We were ecstatic to be standing under 'The Swirl' - another four-star gneiss E3, striking up the direct feature of the 'swirl' itself and taking a high crux headwall in a bold position. It binned Adrian off just below the top at a creaky flake and a hasty retreat was made to recover the gear the next morning! A spectacular line but hard for the grade and one we will have to consign to the ever-expanding future of 'routes-to-go-back-to'.

Goat Crag - Ian Taylor a spec on Mactala 7a+

Friday dawned glorious again and we headed south to collect Ian from Ullapool for a day at the Gruinard crags. These have seen furious recent development, both trad and sport, from locals Paul Tatersall and others. Possibly the leakiest secret in the north-west is the sports climbing at Goat Crag and Am Fasgadh near Mungasdale. These sunny crags look out over the Anthrax island of Gruinard and the beautiful 'stone valleys' towards the Fisherfield twin hills of Beinn a Chaisgein and A Mhaighdean.

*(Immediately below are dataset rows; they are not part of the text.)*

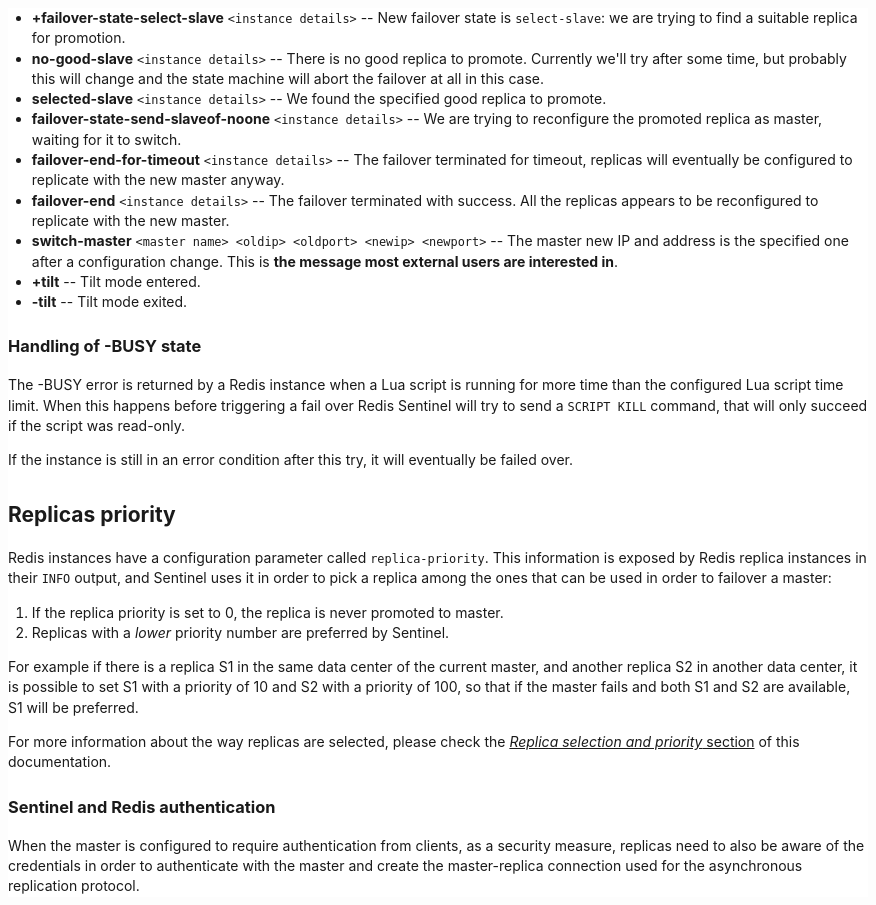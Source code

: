 * **+failover-state-select-slave** `<instance details>` -- New failover state is `select-slave`: we are trying to find a suitable replica for promotion.
* **no-good-slave** `<instance details>` -- There is no good replica to promote. Currently we'll try after some time, but probably this will change and the state machine will abort the failover at all in this case.
* **selected-slave** `<instance details>` -- We found the specified good replica to promote.
* **failover-state-send-slaveof-noone** `<instance details>` -- We are trying to reconfigure the promoted replica as master, waiting for it to switch.
* **failover-end-for-timeout** `<instance details>` -- The failover terminated for timeout, replicas will eventually be configured to replicate with the new master anyway.
* **failover-end** `<instance details>` -- The failover terminated with success. All the replicas appears to be reconfigured to replicate with the new master.
* **switch-master** `<master name> <oldip> <oldport> <newip> <newport>` -- The master new IP and address is the specified one after a configuration change. This is **the message most external users are interested in**.
* **+tilt** -- Tilt mode entered.
* **-tilt** -- Tilt mode exited.

### Handling of -BUSY state

The -BUSY error is returned by a Redis instance when a Lua script is running for
more time than the configured Lua script time limit. When this happens before
triggering a fail over Redis Sentinel will try to send a `SCRIPT KILL`
command, that will only succeed if the script was read-only.

If the instance is still in an error condition after this try, it will
eventually be failed over.

Replicas priority
---

Redis instances have a configuration parameter called `replica-priority`.
This information is exposed by Redis replica instances in their `INFO` output,
and Sentinel uses it in order to pick a replica among the ones that can be
used in order to failover a master:

1. If the replica priority is set to 0, the replica is never promoted to master.
2. Replicas with a *lower* priority number are preferred by Sentinel.

For example if there is a replica S1 in the same data center of the current
master, and another replica S2 in another data center, it is possible to set
S1 with a priority of 10 and S2 with a priority of 100, so that if the master
fails and both S1 and S2 are available, S1 will be preferred.

For more information about the way replicas are selected, please check the [_Replica selection and priority_ section](#replica-selection-and-priority) of this documentation.

### Sentinel and Redis authentication

When the master is configured to require authentication from clients,
as a security measure, replicas need to also be aware of the credentials in
order to authenticate with the master and create the master-replica connection
used for the asynchronous replication protocol.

The River Gruinard winds silvery down through the glen and the crags dominate the hillsides with tan, black and red walls of delightful steep climbing. Goat Crag was a real surprise, the sports routes as good and long as Cave Crag in Dunkeld, long and pumpy and sequency, especially the classic four-star 7a+ that is Mactala. Ian Taylor led a new E5/6 called Eightsome Reel on the spectacular arete and headwall of the left crag, before we eased off the pedal on the freindly Jetty Crag, with ascents of the classic Prizefighter (named for a fisty reason!), the delicate North West Arete E1 5b and the steep Right Charlie E2 5c.

Eightsome Reel - Ian Taylor on the first ascent

Friday had come all too soon and we had to motor back down the road, our brief adventures in Gneissland over for another year.

Monday, August 04, 2008

Billions of Boulders

Dominic Ward and Lee Robinson have been busy exploring the remoter possibilities of bouldering in Applecross & Torridon and they sent me some topos of new bouldering for the Stone Country Bloc-Sport Guide for the NW. There seems to be no shortage of potential and the recent good weather allowed bikini-clad walk-ins (for Lee and Lisa anyway), who found billions of boulders under the Horns of Alligin it seems... an impressive field, makes me think of that scene in the Matrix when Neo is shown the billions of cloned humans!

Nic Ward followed the attractive siren calls of the boulder field visible below the Bealach na Ba mast in Coire nan Cuileag and found the gem that is the 'Sanctuary' boulder, a good looking roof offering a little shade for tired and thirsty dogs as well as boulderers!

GR - 777 428 The boulder is NW facing, and is visible from the Applecross side of the Bealach, on the way up to the mast car park. It lies below the mast in the field of vision marking the SW end of a rock terrace and has a large white streak of lichen distinguishing it from the surrounding rock. To access either walk direct from the car park, approximately 300m across broken terrain, or walk up the mast track for 200m and cut off left down a shallow valley following one or two rock steps. The boulder marks the south western end of the largest terrace in the vicinity.